::: Task data

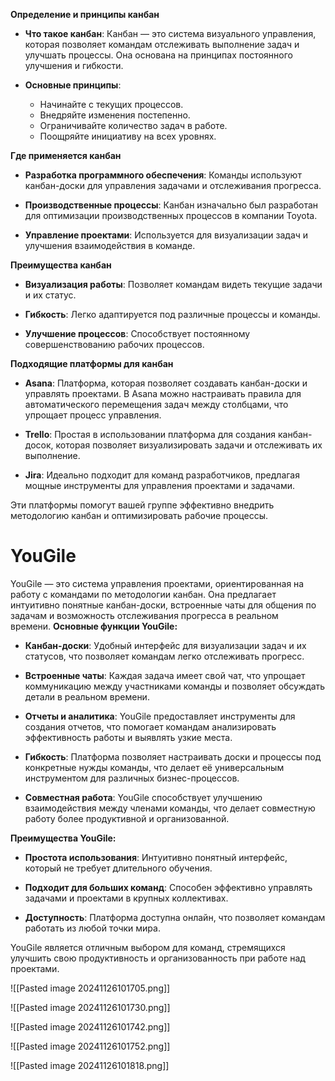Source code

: **Определение и принципы канбан**

- **Что такое канбан**: Канбан — это система визуального управления, которая позволяет командам отслеживать выполнение задач и улучшать процессы. Она основана на принципах постоянного улучшения и гибкости.
    
- **Основные принципы**:
    
    - Начинайте с текущих процессов.
    - Внедряйте изменения постепенно.
    - Ограничивайте количество задач в работе.
    - Поощряйте инициативу на всех уровнях.

**Где применяется канбан**

- **Разработка программного обеспечения**: Команды используют канбан-доски для управления задачами и отслеживания прогресса.
    
- **Производственные процессы**: Канбан изначально был разработан для оптимизации производственных процессов в компании Toyota.
    
- **Управление проектами**: Используется для визуализации задач и улучшения взаимодействия в команде.
    

**Преимущества канбан**

- **Визуализация работы**: Позволяет командам видеть текущие задачи и их статус.
    
- **Гибкость**: Легко адаптируется под различные процессы и команды.
    
- **Улучшение процессов**: Способствует постоянному совершенствованию рабочих процессов.
    

**Подходящие платформы для канбан**

- **Asana**: Платформа, которая позволяет создавать канбан-доски и управлять проектами. В Asana можно настраивать правила для автоматического перемещения задач между столбцами, что упрощает процесс управления.
    
- **Trello**: Простая в использовании платформа для создания канбан-досок, которая позволяет визуализировать задачи и отслеживать их выполнение.
    
- **Jira**: Идеально подходит для команд разработчиков, предлагая мощные инструменты для управления проектами и задачами.
    

Эти платформы помогут вашей группе эффективно внедрить методологию канбан и оптимизировать рабочие процессы.


# YouGile 
YouGile — это система управления проектами, ориентированная на работу с командами по методологии канбан. Она предлагает интуитивно понятные канбан-доски, встроенные чаты для общения по задачам и возможность отслеживания прогресса в реальном времени. **Основные функции YouGile:**

- **Канбан-доски**: Удобный интерфейс для визуализации задач и их статусов, что позволяет командам легко отслеживать прогресс.
    
- **Встроенные чаты**: Каждая задача имеет свой чат, что упрощает коммуникацию между участниками команды и позволяет обсуждать детали в реальном времени.
    
- **Отчеты и аналитика**: YouGile предоставляет инструменты для создания отчетов, что помогает командам анализировать эффективность работы и выявлять узкие места.
    
- **Гибкость**: Платформа позволяет настраивать доски и процессы под конкретные нужды команды, что делает её универсальным инструментом для различных бизнес-процессов.
    
- **Совместная работа**: YouGile способствует улучшению взаимодействия между членами команды, что делает совместную работу более продуктивной и организованной.
    

**Преимущества YouGile:**

- **Простота использования**: Интуитивно понятный интерфейс, который не требует длительного обучения.
    
- **Подходит для больших команд**: Способен эффективно управлять задачами и проектами в крупных коллективах.
    
- **Доступность**: Платформа доступна онлайн, что позволяет командам работать из любой точки мира.
    

YouGile является отличным выбором для команд, стремящихся улучшить свою продуктивность и организованность при работе над проектами.

![[Pasted image 20241126101705.png]]

![[Pasted image 20241126101730.png]]

![[Pasted image 20241126101742.png]]

![[Pasted image 20241126101752.png]]

![[Pasted image 20241126101818.png]]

::::::

Reproduce every record in full. Leave out the images.

Source code

: **Определение и принципы канбан**

- **Что такое канбан**: Канбан — это система визуального управления, которая позволяет командам отслеживать выполнение задач и улучшать процессы. Она основана на принципах постоянного улучшения и гибкости.
    
- **Основные принципы**:
    
    - Начинайте с текущих процессов.
    - Внедряйте изменения постепенно.
    - Ограничивайте количество задач в работе.
    - Поощряйте инициативу на всех уровнях.

**Где применяется канбан**

- **Разработка программного обеспечения**: Команды используют канбан-доски для управления задачами и отслеживания прогресса.
    
- **Производственные процессы**: Канбан изначально был разработан для оптимизации производственных процессов в компании Toyota.
    
- **Управление проектами**: Используется для визуализации задач и улучшения взаимодействия в команде.
    

**Преимущества канбан**

- **Визуализация работы**: Позволяет командам видеть текущие задачи и их статус.
    
- **Гибкость**: Легко адаптируется под различные процессы и команды.
    
- **Улучшение процессов**: Способствует постоянному совершенствованию рабочих процессов.
    

**Подходящие платформы для канбан**

- **Asana**: Платформа, которая позволяет создавать канбан-доски и управлять проектами. В Asana можно настраивать правила для автоматического перемещения задач между столбцами, что упрощает процесс управления.
    
- **Trello**: Простая в использовании платформа для создания канбан-досок, которая позволяет визуализировать задачи и отслеживать их выполнение.
    
- **Jira**: Идеально подходит для команд разработчиков, предлагая мощные инструменты для управления проектами и задачами.
    

Эти платформы помогут вашей группе эффективно внедрить методологию канбан и оптимизировать рабочие процессы.


# YouGile 
YouGile — это система управления проектами, ориентированная на работу с командами по методологии канбан. Она предлагает интуитивно понятные канбан-доски, встроенные чаты для общения по задачам и возможность отслеживания прогресса в реальном времени. **Основные функции YouGile:**

- **Канбан-доски**: Удобный интерфейс для визуализации задач и их статусов, что позволяет командам легко отслеживать прогресс.
    
- **Встроенные чаты**: Каждая задача имеет свой чат, что упрощает коммуникацию между участниками команды и позволяет обсуждать детали в реальном времени.
    
- **Отчеты и аналитика**: YouGile предоставляет инструменты для создания отчетов, что помогает командам анализировать эффективность работы и выявлять узкие места.
    
- **Гибкость**: Платформа позволяет настраивать доски и процессы под конкретные нужды команды, что делает её универсальным инструментом для различных бизнес-процессов.
    
- **Совместная работа**: YouGile способствует улучшению взаимодействия между членами команды, что делает совместную работу более продуктивной и организованной.
    

**Преимущества YouGile:**

- **Простота использования**: Интуитивно понятный интерфейс, который не требует длительного обучения.
    
- **Подходит для больших команд**: Способен эффективно управлять задачами и проектами в крупных коллективах.
    
- **Доступность**: Платформа доступна онлайн, что позволяет командам работать из любой точки мира.
    

YouGile является отличным выбором для команд, стремящихся улучшить свою продуктивность и организованность при работе над проектами.

![[Pasted image 20241126101705.png]]

![[Pasted image 20241126101730.png]]

![[Pasted image 20241126101742.png]]

![[Pasted image 20241126101752.png]]

![[Pasted image 20241126101818.png]]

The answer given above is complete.